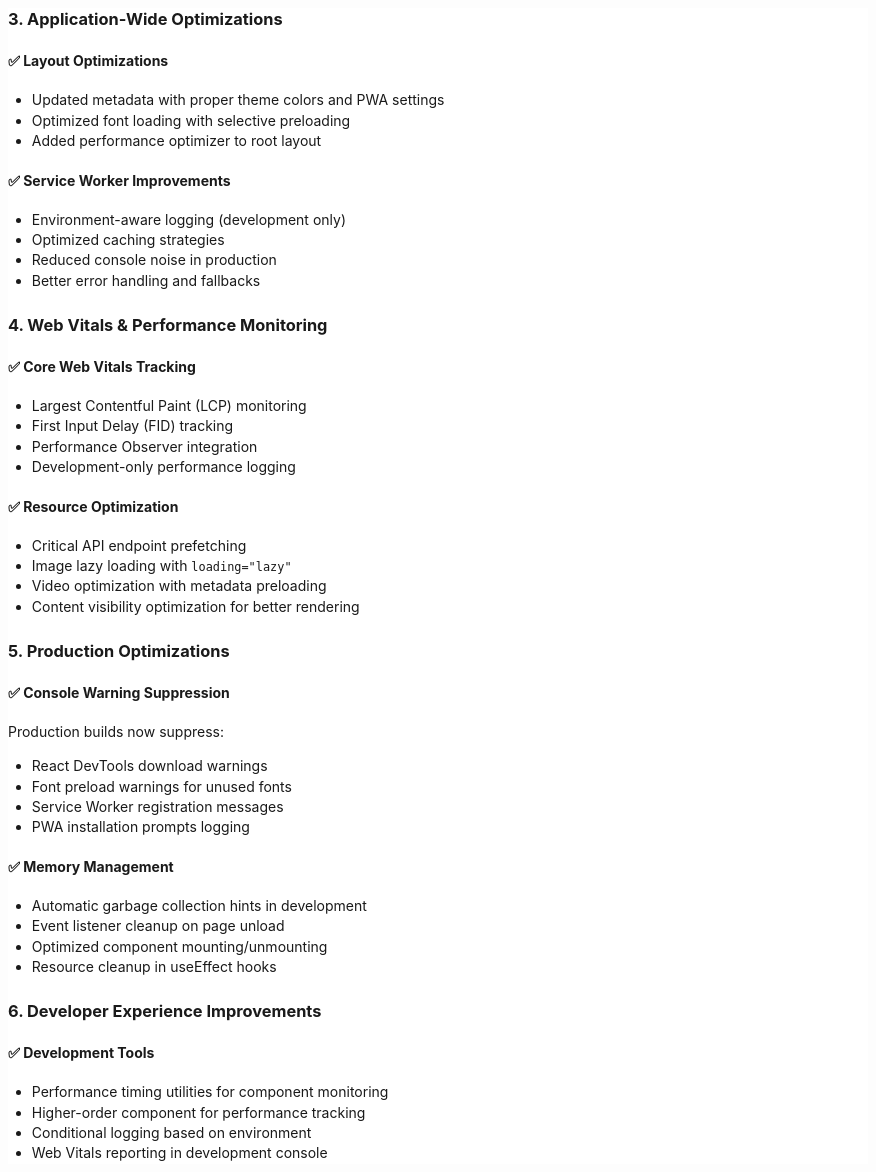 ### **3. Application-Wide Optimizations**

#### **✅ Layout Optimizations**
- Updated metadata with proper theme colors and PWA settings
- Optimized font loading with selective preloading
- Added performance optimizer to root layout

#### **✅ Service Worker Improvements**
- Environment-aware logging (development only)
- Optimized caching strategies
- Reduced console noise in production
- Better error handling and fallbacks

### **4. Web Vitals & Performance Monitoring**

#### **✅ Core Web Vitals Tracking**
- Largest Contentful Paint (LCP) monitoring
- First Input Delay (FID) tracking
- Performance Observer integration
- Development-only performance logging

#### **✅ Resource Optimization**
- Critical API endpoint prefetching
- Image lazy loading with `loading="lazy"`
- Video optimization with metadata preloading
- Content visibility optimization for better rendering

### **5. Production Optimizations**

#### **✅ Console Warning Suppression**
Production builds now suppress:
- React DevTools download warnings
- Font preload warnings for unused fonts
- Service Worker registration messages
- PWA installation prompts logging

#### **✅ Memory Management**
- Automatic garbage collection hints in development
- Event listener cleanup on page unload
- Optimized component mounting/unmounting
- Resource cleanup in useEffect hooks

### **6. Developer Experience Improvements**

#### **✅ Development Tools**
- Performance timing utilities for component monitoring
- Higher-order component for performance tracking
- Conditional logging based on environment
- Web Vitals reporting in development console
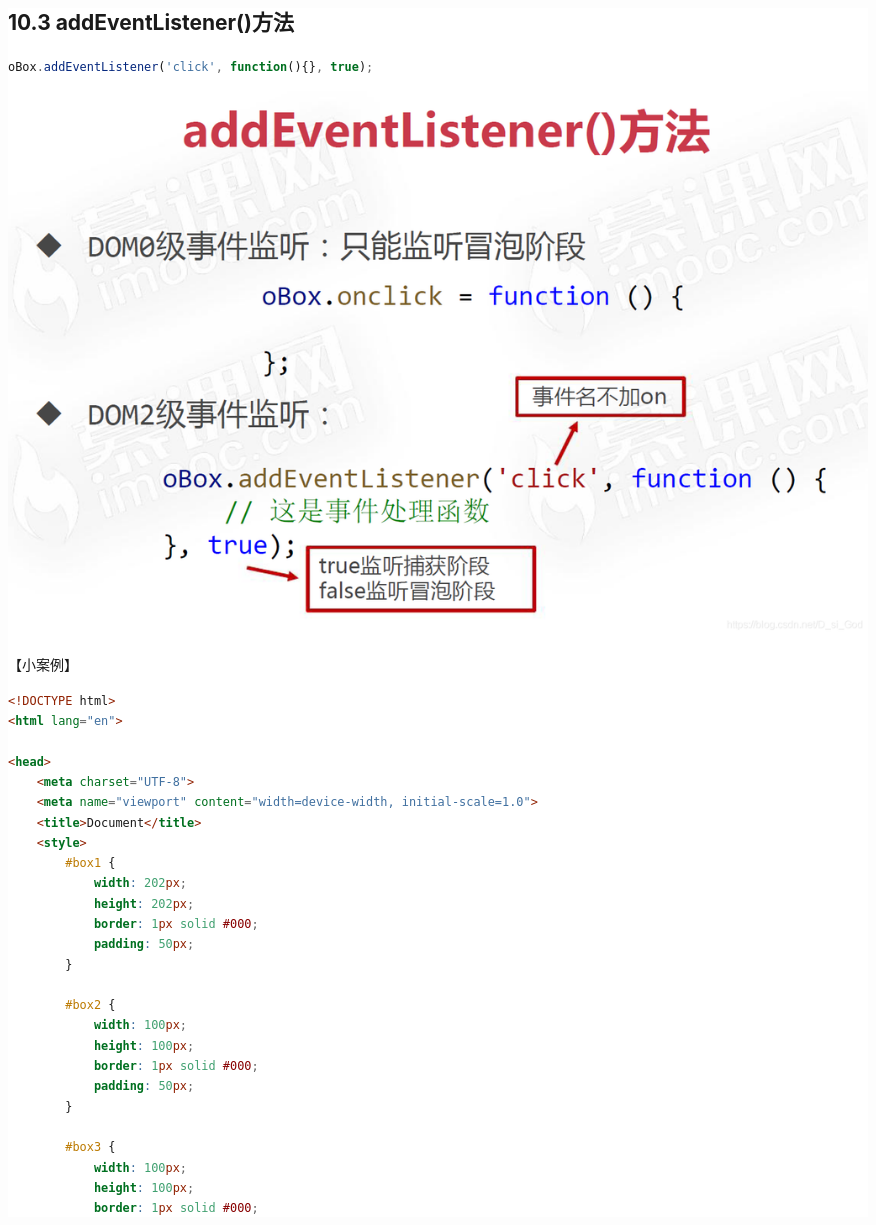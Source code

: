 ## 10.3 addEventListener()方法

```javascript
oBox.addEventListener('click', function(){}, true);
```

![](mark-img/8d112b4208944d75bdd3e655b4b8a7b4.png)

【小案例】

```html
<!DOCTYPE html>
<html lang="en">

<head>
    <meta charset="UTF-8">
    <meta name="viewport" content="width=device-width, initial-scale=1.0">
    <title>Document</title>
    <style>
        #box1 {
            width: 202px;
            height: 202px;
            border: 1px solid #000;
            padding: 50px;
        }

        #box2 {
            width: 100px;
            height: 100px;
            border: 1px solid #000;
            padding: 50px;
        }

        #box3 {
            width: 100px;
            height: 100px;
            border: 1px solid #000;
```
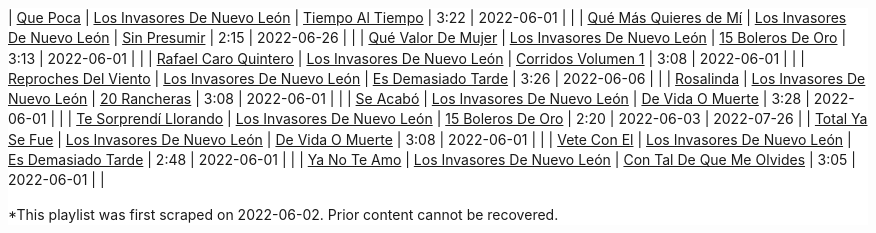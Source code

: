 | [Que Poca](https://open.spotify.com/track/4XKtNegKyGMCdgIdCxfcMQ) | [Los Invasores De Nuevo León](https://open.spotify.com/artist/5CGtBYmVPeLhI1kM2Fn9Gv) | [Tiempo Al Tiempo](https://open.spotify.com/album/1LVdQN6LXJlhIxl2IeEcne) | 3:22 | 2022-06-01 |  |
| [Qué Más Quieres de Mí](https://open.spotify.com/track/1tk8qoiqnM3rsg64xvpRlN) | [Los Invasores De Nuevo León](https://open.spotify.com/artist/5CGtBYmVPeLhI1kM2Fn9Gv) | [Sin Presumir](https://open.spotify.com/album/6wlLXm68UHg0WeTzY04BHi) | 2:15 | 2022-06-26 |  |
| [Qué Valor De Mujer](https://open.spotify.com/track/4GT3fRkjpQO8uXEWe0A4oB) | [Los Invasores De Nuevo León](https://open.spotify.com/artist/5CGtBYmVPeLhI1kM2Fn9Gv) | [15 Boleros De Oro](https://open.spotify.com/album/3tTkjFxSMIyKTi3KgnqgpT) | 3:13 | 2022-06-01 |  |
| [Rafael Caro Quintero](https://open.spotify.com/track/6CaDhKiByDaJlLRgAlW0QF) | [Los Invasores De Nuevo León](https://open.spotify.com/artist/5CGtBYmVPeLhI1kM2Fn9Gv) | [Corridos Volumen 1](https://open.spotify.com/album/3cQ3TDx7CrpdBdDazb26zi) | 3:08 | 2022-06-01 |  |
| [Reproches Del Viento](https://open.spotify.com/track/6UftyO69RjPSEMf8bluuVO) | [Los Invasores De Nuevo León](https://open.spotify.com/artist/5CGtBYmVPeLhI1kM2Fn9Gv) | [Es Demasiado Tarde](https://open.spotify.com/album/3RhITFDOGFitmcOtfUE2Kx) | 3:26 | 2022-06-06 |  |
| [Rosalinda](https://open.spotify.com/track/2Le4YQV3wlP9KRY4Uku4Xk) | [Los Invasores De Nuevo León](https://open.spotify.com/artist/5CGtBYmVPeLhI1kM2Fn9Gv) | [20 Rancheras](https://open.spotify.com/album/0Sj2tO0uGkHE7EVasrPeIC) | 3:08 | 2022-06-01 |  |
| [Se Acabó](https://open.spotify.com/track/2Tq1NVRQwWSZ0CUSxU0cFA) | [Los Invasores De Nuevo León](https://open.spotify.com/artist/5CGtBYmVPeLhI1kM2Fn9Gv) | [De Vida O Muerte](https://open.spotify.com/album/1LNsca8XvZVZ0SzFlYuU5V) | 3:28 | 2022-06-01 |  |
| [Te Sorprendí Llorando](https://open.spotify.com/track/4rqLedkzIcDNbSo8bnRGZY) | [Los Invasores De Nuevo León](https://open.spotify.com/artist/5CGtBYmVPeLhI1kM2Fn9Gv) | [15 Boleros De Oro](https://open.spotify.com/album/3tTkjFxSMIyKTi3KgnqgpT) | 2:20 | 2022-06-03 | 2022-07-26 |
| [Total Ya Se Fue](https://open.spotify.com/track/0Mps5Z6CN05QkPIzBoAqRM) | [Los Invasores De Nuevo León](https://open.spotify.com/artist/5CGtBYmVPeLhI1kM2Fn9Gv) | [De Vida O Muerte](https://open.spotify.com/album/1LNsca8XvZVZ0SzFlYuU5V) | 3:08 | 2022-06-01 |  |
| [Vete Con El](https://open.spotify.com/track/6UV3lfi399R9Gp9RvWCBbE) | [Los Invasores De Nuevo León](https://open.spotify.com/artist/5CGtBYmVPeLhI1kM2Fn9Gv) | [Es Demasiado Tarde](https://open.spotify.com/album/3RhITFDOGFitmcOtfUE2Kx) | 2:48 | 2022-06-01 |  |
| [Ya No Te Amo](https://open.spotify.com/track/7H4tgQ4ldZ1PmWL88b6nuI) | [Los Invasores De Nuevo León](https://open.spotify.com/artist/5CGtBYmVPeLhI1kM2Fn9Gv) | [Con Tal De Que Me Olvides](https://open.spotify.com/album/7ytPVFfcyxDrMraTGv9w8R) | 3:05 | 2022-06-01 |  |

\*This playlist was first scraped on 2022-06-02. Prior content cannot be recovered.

▶ _WORK ITEM_:
Give back, word for word, only the lines above from the line holding "- Optimized component mounting/unmounting" to the line holding "- Conditional logging based on environment", both included.

▶ _WRITTEN ANSWER_:
- Optimized component mounting/unmounting
- Resource cleanup in useEffect hooks

### **6. Developer Experience Improvements**

#### **✅ Development Tools**
- Performance timing utilities for component monitoring
- Higher-order component for performance tracking
- Conditional logging based on environment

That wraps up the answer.